Enquanto falava, ele voltou a lançar o olhar para os estranhos símbolos que brilhavam suavemente nas paredes ao redor e para os traços intricados no chão, tentando organizar pistas úteis a partir desses detalhes aparentemente caóticos, mas que pareciam esconder algum segredo, e assim encontrar o caminho correto para uma saída segura.
Hugo, porém, não deu muita importância, torceu os lábios e disse: “Eu não tenho esse seu talento, vou só esperar para ver como você vai mostrar seus truques.”
Apesar dessas palavras, no fundo ele sabia que David estava certo, mas não conseguia admitir, muito menos queria colaborar com David, por isso permaneceu parado ali, com uma aparência de quem não tinha nada a ver com a situação.
Mesmo assim, seus olhos não conseguiam evitar de espiar as paredes e o chão, discretamente atento a qualquer anormalidade.
David continuou examinando o novo mecanismo do labirinto.
Após algum tempo, seu olhar ficou mais intenso, como se tivesse captado uma pista fundamental, e seu semblante tornou-se especialmente concentrado e sério.
Viu-se ele levantar lentamente a mão, tocando cuidadosamente um símbolo na parede, e então virou-se para Jessica e disse: “Venha aqui um instante.”
Jessica apressou-se a aproximar-se, perguntando suavemente: “David, você percebeu alguma coisa?”

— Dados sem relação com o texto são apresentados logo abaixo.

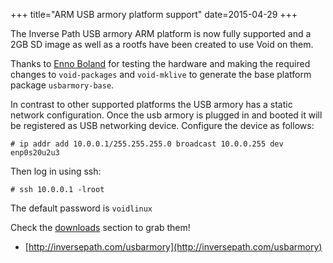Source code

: +++
title="ARM USB armory platform support"
date=2015-04-29
+++

The Inverse Path USB armory ARM platform is now fully supported and a 2GB SD image as well
as a rootfs have been created to use Void on them.

Thanks to [Enno Boland](http://twitter.com/Gottox) for testing the hardware and
making the required changes to `void-packages` and `void-mklive` to generate the
base platform package `usbarmory-base`.

In contrast to other supported platforms the USB armory has a static network
configuration. Once the usb armory is plugged in and booted it will be registered
as USB networking device. Configure the device as follows:

    # ip addr add 10.0.0.1/255.255.255.0 broadcast 10.0.0.255 dev enp0s20u2u3

Then log in using ssh:

    # ssh 10.0.0.1 -lroot

The default password is ```voidlinux```

Check the [downloads](http://www.voidlinux.eu/download/) section to grab them!

- [http://inversepath.com/usbarmory](http://inversepath.com/usbarmory)
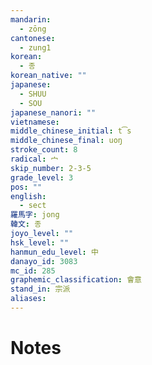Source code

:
 ```yaml
---
mandarin:
  - zōng
cantonese:
  - zung1
korean:
  - 종
korean_native: ""
japanese:
  - SHUU
  - SOU
japanese_nanori: ""
vietnamese:
middle_chinese_initial: t͡s
middle_chinese_final: uoŋ
stroke_count: 8
radical: 宀
skip_number: 2-3-5
grade_level: 3
pos: ""
english:
  - sect
羅馬字: jong
韓文: 종
joyo_level: ""
hsk_level: ""
hanmun_edu_level: 中
danayo_id: 3083
mc_id: 285
graphemic_classification: 會意
stand_in: 宗派
aliases:
---
```


# Notes
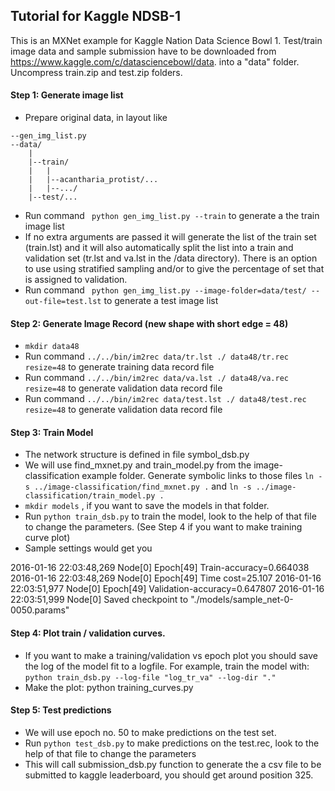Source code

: <!---
  Licensed to the Apache Software Foundation (ASF) under one
  or more contributor license agreements.  See the NOTICE file
  distributed with this work for additional information
  regarding copyright ownership.  The ASF licenses this file
  to you under the Apache License, Version 2.0 (the
  "License"); you may not use this file except in compliance
  with the License.  You may obtain a copy of the License at

    http://www.apache.org/licenses/LICENSE-2.0

  Unless required by applicable law or agreed to in writing,
  software distributed under the License is distributed on an
  "AS IS" BASIS, WITHOUT WARRANTIES OR CONDITIONS OF ANY
  KIND, either express or implied.  See the License for the
  specific language governing permissions and limitations
  under the License.
-->

Tutorial for Kaggle NDSB-1
-----

This is an MXNet example for Kaggle Nation Data Science Bowl 1.
Test/train image data and sample submission have to be downloaded from https://www.kaggle.com/c/datasciencebowl/data. into a "data" folder.
Uncompress train.zip and test.zip folders.

#### Step 1: Generate image list
- Prepare original data, in layout like
```
--gen_img_list.py
--data/
    |
    |--train/
    |   |
    |   |--acantharia_protist/...
    |   |--.../
    |--test/...
```
- Run command ``` python gen_img_list.py --train``` to generate a the train image list
- If no extra arguments are passed it will generate the list of the train set (train.lst) and it will also automatically split the list into a train and validation set (tr.lst and va.lst in the /data directory). There is an option to use using stratified sampling and/or to give the percentage of set that is assigned to validation.
- Run command ``` python gen_img_list.py --image-folder=data/test/ --out-file=test.lst``` to generate a test image list


#### Step 2: Generate Image Record (new shape with short edge = 48)
- ```mkdir data48```
- Run command ```../../bin/im2rec data/tr.lst ./ data48/tr.rec resize=48``` to generate training data record file
- Run command ```../../bin/im2rec data/va.lst ./ data48/va.rec resize=48``` to generate validation data record file
- Run command ```../../bin/im2rec data/test.lst ./ data48/test.rec resize=48``` to generate validation data record file

#### Step 3: Train Model
- The network structure is defined in file symbol_dsb.py
- We will use find_mxnet.py and train_model.py from the image-classification example folder. Generate symbolic links to those files ```ln -s ../image-classification/find_mxnet.py .``` and ```ln -s ../image-classification/train_model.py .```
- ```mkdir models``` , if you want to save the models in that folder.
- Run ```python train_dsb.py``` to train the model, look to the help of that file to change the parameters. (See Step 4 if you want to make training curve plot)
- Sample settings would get you

2016-01-16 22:03:48,269 Node[0] Epoch[49] Train-accuracy=0.664038
2016-01-16 22:03:48,269 Node[0] Epoch[49] Time cost=25.107
2016-01-16 22:03:51,977 Node[0] Epoch[49] Validation-accuracy=0.647807
2016-01-16 22:03:51,999 Node[0] Saved checkpoint to "./models/sample_net-0-0050.params"

#### Step 4: Plot train / validation curves.
- If you want to make a training/validation vs epoch plot you should save the log of the model fit to a logfile. For example, train the model with: ```python train_dsb.py --log-file "log_tr_va" --log-dir "." ```
- Make the plot: python training_curves.py 


#### Step 5: Test predictions
- We will use epoch no. 50 to make predictions on the test set.
- Run ```python test_dsb.py``` to make predictions on the test.rec, look to the help of that file to change the parameters
- This will call submission_dsb.py function to generate the a csv file to be submitted to kaggle leaderboard, you should get around position 325.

David acenou levemente com a cabeça e, em voz baixa, respondeu: “Sim, os símbolos nas paredes têm certa relação com os traços no chão. Coloque sua mão aqui.”
Seu tom era calmo e firme, transmitindo uma confiança que era impossível de ignorar.
Jessica, sem hesitar, estendeu sua mão.
David segurou a mão dela e a pressionou sobre um símbolo específico, dizendo: “Mantenha pressionado, não se mexa.”
Toda essa cena foi observada por Hugo, que fixou o olhar nas mãos entrelaçadas dos dois; seus olhos escureceram e uma emoção inexplicável surgiu em seu coração — havia ciúmes, mas também uma tristeza difícil de descrever. No entanto, naquele momento, ele não podia se preocupar com isso, apenas prestava atenção, curioso para ver se David seria capaz de desvendar o mecanismo.
David também não estava bem; esforçou-se para resistir à vertigem e permanecer em pé, mas a força era tão intensa que ele não conseguia evitar.
No meio dessa tontura, a catacumba mudou novamente.
As paredes antes lisas começaram a se mover lentamente, e aqueles símbolos brilhantes pareciam ganhar vida, deslizando rapidamente pelas paredes e formando novos padrões.
Os traços no chão também começaram a se transformar; as linhas antes entrelaçadas pareciam ganhar vida, crescendo e se entrelaçando, formando circuitos complexos que emanavam uma luz tênue, tornando o ambiente ainda mais sombrio e estranho.
Hugo também ficou abalado com a súbita mudança, tropeçou e caiu sem defesa, ficando imediatamente irritado.
No entanto, apesar de já ter passado por muitos apuros, logo recuperou o equilíbrio e gritou para David: “E aí, David, será que vai dar certo? Quanto mais você mexe, mais complicado fica! Por que parece que estamos andando em círculos?”